Segment Start: GIVEN ENTRIES
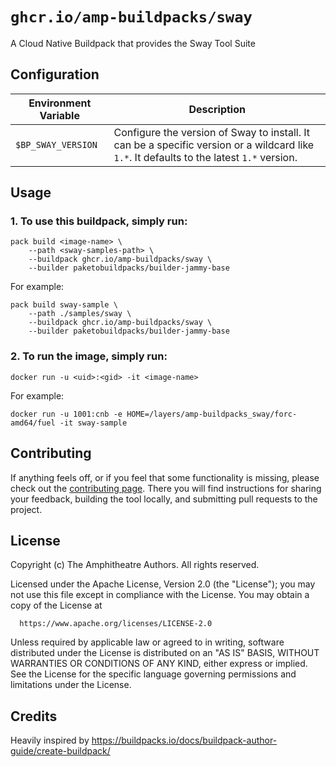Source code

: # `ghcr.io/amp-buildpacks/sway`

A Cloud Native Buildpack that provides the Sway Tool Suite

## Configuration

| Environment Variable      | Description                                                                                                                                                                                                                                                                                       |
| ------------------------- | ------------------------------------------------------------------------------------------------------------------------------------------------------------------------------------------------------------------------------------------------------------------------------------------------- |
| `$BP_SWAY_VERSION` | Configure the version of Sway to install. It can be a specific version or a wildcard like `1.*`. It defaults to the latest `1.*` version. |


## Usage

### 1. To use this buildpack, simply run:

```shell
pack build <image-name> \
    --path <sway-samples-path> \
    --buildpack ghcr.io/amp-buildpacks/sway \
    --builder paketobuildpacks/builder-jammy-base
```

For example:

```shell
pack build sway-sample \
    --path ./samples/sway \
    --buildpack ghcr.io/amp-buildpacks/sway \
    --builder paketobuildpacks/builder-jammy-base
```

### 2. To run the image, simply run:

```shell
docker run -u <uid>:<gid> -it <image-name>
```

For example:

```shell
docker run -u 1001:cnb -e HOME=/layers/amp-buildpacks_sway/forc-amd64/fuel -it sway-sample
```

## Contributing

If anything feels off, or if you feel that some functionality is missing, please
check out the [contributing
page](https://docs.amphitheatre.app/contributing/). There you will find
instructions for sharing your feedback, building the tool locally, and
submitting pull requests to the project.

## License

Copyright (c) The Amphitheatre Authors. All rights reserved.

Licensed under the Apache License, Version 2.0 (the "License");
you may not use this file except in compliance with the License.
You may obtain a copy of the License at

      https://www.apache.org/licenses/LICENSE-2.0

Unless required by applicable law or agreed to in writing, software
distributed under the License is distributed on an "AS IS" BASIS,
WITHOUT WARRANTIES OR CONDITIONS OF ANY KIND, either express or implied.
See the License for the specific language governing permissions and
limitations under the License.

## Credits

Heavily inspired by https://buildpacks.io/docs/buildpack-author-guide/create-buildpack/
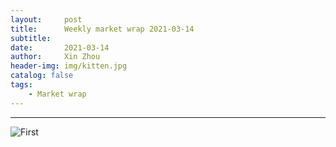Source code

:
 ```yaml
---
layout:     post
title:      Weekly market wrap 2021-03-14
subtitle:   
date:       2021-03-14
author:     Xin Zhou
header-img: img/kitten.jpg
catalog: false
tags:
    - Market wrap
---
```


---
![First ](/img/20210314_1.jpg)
Segment End: GIVEN ENTRIES
Segment Start: GIVEN ENTRIES
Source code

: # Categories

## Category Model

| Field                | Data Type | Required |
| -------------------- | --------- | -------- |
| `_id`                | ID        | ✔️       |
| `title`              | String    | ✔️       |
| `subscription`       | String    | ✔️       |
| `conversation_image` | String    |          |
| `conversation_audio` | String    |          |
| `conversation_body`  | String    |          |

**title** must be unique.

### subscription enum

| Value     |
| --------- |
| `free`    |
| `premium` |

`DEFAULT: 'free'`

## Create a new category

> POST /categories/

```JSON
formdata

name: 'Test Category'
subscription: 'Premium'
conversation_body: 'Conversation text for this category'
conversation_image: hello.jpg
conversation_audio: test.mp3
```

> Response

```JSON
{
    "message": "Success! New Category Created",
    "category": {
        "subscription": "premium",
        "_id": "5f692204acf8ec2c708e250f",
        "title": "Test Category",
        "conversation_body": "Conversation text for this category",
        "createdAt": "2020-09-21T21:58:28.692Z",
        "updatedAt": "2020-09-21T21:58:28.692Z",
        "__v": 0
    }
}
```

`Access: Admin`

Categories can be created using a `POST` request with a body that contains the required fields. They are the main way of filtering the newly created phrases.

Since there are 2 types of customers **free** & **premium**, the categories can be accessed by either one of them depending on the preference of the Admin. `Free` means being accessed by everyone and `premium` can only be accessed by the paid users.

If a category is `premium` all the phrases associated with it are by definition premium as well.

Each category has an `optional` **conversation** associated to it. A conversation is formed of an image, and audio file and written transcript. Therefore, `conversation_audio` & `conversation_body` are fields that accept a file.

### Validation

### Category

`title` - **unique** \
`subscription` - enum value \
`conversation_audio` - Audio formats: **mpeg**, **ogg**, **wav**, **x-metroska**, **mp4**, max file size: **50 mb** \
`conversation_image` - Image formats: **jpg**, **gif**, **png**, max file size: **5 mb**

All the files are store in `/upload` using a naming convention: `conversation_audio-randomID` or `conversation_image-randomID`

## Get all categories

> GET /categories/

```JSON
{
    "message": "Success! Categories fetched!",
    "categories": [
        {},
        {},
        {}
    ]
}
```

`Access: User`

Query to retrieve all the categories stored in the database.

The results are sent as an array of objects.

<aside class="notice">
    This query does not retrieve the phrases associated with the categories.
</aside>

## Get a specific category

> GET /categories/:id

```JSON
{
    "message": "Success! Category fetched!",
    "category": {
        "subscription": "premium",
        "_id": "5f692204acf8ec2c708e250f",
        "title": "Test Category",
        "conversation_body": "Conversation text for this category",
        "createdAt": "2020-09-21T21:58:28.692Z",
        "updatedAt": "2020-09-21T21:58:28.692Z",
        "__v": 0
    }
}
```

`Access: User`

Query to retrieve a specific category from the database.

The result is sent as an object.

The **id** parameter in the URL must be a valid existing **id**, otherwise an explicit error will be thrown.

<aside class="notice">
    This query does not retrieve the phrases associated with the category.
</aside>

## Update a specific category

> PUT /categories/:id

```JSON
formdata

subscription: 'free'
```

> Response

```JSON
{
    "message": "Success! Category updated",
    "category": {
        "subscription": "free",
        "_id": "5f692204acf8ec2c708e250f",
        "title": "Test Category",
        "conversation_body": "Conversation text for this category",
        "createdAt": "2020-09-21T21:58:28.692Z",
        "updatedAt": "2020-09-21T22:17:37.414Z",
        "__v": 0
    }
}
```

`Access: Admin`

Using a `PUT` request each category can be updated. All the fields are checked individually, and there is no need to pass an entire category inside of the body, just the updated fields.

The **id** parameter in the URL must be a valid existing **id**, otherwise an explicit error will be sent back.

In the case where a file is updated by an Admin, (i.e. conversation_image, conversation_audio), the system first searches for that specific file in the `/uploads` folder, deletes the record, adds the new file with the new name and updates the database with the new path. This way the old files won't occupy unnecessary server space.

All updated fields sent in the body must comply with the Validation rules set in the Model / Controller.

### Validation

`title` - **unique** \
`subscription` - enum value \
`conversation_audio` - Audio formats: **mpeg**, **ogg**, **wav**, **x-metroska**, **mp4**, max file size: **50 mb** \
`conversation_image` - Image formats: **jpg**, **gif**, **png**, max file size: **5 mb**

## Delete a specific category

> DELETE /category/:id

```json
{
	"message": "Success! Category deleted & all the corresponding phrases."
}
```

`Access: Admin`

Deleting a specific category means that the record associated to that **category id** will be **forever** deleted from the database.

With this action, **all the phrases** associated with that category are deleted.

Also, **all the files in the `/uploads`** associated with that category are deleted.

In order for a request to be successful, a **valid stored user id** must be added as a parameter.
Segment End: GIVEN ENTRIES
Segment Start: GIVEN ENTRIES
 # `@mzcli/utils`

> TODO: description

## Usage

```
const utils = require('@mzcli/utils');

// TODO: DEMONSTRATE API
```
Segment End: GIVEN ENTRIES
- EXERCISE DESCRIPTION: Where in the records does the word "otherwise" appear? Copy each line that holds it.

- EXERCISE SOLUTION:
The **id** parameter in the URL must be a valid existing **id**, otherwise an explicit error will be thrown.
The **id** parameter in the URL must be a valid existing **id**, otherwise an explicit error will be sent back.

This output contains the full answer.